Restructuring the Debate on Unauthorized Humanitarian Intervention
57 Pages Posted: 13 Jul 2011
Date Written: April 1, 2010
Scholars and practitioners addressing the problem of unauthorized humanitarian intervention often characterize the central difficulty of the issue as arising out of the fact that when the U.N. Security Council fails to authorize states to use military force to stop mass atrocities, the law requires a result - doing nothing - that is illegitimate and morally abhorrent. One scholarly solution to this predicament has been to subordinate considerations of legality to those of legitimacy or morality by arguing that in certain cases in which the Security Council does not authorize an intervention that should take place, the international community should tolerate the unlawful intervention as “excused” or “justified.”
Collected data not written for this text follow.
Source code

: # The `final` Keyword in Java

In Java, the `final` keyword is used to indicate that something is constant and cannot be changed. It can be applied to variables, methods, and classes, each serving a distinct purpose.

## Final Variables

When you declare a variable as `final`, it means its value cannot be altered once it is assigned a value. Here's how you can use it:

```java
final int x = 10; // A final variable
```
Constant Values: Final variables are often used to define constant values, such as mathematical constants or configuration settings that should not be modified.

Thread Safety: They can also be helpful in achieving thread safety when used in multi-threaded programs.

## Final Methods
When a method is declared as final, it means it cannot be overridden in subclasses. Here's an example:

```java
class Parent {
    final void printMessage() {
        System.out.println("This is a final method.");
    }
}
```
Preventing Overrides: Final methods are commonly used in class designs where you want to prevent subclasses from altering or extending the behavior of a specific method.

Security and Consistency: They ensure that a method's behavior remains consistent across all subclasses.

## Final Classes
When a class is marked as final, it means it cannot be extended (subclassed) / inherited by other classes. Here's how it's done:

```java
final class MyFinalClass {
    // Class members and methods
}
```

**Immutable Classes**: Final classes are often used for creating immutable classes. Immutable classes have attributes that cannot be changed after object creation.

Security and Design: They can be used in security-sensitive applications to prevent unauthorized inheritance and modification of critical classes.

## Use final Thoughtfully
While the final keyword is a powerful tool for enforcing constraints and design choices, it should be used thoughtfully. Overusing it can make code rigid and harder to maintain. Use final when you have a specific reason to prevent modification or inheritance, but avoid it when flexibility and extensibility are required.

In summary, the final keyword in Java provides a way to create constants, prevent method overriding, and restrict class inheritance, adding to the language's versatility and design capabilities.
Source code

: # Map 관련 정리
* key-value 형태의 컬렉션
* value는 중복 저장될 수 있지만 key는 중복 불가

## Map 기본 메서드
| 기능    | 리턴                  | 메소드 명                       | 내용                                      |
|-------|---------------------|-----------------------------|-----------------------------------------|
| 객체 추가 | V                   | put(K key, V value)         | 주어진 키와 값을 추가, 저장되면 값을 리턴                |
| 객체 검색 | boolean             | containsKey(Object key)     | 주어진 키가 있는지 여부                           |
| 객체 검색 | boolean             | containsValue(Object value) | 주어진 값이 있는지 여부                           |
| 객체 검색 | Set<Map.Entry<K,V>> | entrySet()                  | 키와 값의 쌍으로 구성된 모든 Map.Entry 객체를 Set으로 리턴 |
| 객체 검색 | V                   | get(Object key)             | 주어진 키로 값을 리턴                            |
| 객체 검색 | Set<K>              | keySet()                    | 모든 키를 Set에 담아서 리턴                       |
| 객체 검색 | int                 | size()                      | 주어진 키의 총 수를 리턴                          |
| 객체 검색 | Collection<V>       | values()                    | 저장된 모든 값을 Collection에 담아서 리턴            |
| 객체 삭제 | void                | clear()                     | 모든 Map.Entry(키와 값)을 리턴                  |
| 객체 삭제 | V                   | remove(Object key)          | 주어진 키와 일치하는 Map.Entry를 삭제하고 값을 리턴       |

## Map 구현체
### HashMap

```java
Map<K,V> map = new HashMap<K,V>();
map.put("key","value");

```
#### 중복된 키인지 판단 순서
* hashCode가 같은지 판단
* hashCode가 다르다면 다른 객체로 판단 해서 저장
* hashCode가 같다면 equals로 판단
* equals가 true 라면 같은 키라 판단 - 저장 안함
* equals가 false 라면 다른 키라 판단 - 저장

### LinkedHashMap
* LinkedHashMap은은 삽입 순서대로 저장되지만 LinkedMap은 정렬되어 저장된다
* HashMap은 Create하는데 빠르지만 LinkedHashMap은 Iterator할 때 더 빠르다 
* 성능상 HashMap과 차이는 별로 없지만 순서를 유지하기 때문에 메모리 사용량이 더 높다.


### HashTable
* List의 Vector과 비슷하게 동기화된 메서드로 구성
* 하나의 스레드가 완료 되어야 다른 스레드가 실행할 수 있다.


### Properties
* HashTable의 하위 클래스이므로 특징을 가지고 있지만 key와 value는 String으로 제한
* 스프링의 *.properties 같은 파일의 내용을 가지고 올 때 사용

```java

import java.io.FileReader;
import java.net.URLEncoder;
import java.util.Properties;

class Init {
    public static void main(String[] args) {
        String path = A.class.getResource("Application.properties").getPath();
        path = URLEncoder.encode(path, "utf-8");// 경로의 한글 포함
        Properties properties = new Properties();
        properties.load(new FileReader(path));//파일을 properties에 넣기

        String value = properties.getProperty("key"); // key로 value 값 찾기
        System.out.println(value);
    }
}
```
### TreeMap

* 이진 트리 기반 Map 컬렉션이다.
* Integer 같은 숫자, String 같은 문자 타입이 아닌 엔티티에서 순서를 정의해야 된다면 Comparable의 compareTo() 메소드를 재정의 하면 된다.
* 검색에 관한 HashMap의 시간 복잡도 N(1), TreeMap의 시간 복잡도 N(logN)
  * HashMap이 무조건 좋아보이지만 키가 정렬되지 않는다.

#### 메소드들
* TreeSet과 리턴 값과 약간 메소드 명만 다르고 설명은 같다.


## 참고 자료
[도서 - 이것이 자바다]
This Article responds to this recent willingness to look beyond the law by illuminating the unaccounted costs of unauthorized humanitarian intervention and by proposing a more rigorous framework for assessing these uses of force. Specifically, this Article advocates a new emphasis on the systemic consequences of unauthorized intervention, focusing on the impact of unauthorized humanitarian intervention on two elements of the international system that preserve the primacy of law over power: first, the principle of sovereign equality of states, and second, the principle that military force should be used only in the common interest. This Article urges that the impact of unauthorized uses of nondefensive force on these principles, and therefore on the vitality of law in the international system, should be an essential consideration in any evaluation of unauthorized humanitarian intervention. By considering the deeper implications of looking the other way when states resort to war to protect human rights, this Article challenges the conventional account of unauthorized humanitarian intervention as raising a choice between protecting human rights and protecting sovereignty, and it contends that the roots and benefits of the prohibition against unauthorized military force should compel policy makers to consider alternatives to military force when responding to grave human rights abuses.